Your Ex is on Reddit, and you know will read this, what do you want to say to them?

To my first ex: I am incredibly sorry for the way I broke up with you. You never deserved to have me as your girlfriend, as you truly deserved someone who loved you, and I wasn't able to love anyone back then. I still love you as a friend, and I am very happy to know that now you realized your biggest dream and have someone who deeply loves you by your side.

To my second ex: I truly loved you, as I had never loved before. I hate you for having dumped me when you still had feelings for me, just because you were scared. I never regret though my decision of not getting back with you, as I still considered you my best friend as I've done for 6 years, yet when I needed you the most you turned your back onto me.

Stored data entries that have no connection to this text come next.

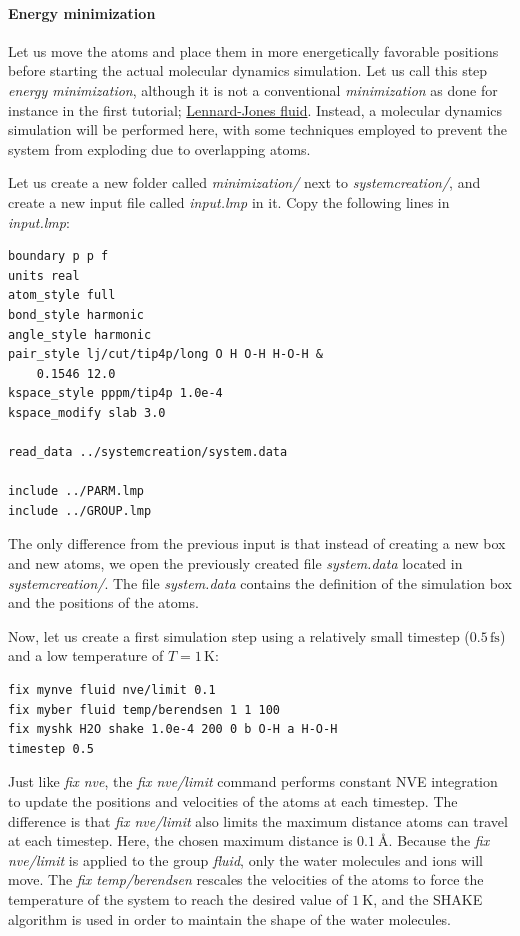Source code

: \documentclass[9pt,tutorial]{livecoms}
\begin{document}
\paragraph{Energy minimization}
Let us move the atoms and place them in more energetically favorable positions
before starting the actual molecular dynamics simulation. Let us call this step
\textit{energy minimization}, although it is not a conventional \textit{minimization}
as done for instance in the first tutorial; \hyperref[lennard-jones-label]{Lennard-Jones fluid}.
Instead, a molecular dynamics simulation will be performed here, with some techniques
employed to prevent the system from exploding due to overlapping atoms.

Let us create a new folder called \textit{minimization/} next to \textit{systemcreation/},
and create a new input file called \textit{input.lmp} in it. Copy the following lines
in \textit{input.lmp}:
{\normalsize \begin{verbatim}
boundary p p f
units real
atom_style full
bond_style harmonic
angle_style harmonic
pair_style lj/cut/tip4p/long O H O-H H-O-H &
    0.1546 12.0
kspace_style pppm/tip4p 1.0e-4
kspace_modify slab 3.0

read_data ../systemcreation/system.data

include ../PARM.lmp
include ../GROUP.lmp
\end{verbatim}}
The only difference from the previous input is that instead of creating a new
box and new atoms, we open the previously created file \textit{system.data}
located in \textit{systemcreation/}. The file \textit{system.data} contains the
definition of the simulation box and the positions of the atoms.

Now, let us create a first simulation step using a relatively small
timestep ($0.5\,\text{fs}$) and a low temperature of $T = 1\,\text{K}$:
{\normalsize \begin{verbatim}
fix mynve fluid nve/limit 0.1
fix myber fluid temp/berendsen 1 1 100
fix myshk H2O shake 1.0e-4 200 0 b O-H a H-O-H
timestep 0.5
\end{verbatim}}
Just like \textit{fix nve}, the \textit{fix nve/limit} command performs constant
NVE integration to update the positions and velocities of the atoms at each
timestep. The difference is that \textit{fix nve/limit} also limits the maximum
distance atoms can travel at each timestep. Here, the chosen maximum distance
is $0.1~\text{\AA{}}$. Because the \textit{fix nve/limit} is applied to the
group \textit{fluid}, only the water molecules and ions will move.
The \textit{fix temp/berendsen} rescales the velocities of the atoms to
force the temperature of the system to reach the desired value of $1~\text{K}$,
and the SHAKE algorithm is used in order to maintain the shape of the water molecules.
\end{document}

I can't forgive you for that. When I saw you again the other week randomly in the club it was nice, but I realized even more how little you mean to me now. And I don't understand why you still made your best to try and make me jealous like that.. there is no point. It is over forever.

To my third ex: I have read what you wrote about me. It just makes me understand even more how fucked up you are. The crazy one here is not me, but you. Thank god I realized well in time and walked away. I am afraid I would not be here if I did not walk away in time. When I read what you wrote, it was like reading about someone else. That is when I understood even more how fucked up you are, how little sympathy you have towards other people. You never understood that that girl you are talking about is not me, is just the crazy, horrible version of me that you created when we were together. You made me like that, you made me become such a crazy girl. Thank god I came to my senses, and I am finally, slowly trying to find myself again, to understand that I deserve much better, that I don't deserve all that anger, hatred and violence, and that I am a smart and nice girl. Not as you pictured me to be. I accept your apologies, but I cannot forgive you. You made me scared of men. I truly believe that you are sorry though, and no, I don't even hate you like you hate me. I can't hate. I am just incredibly sorry for you and for the next girl you will happen to date. I truly hope you will change, but reading what I read, I think it is still a long way to go before you find your sanity.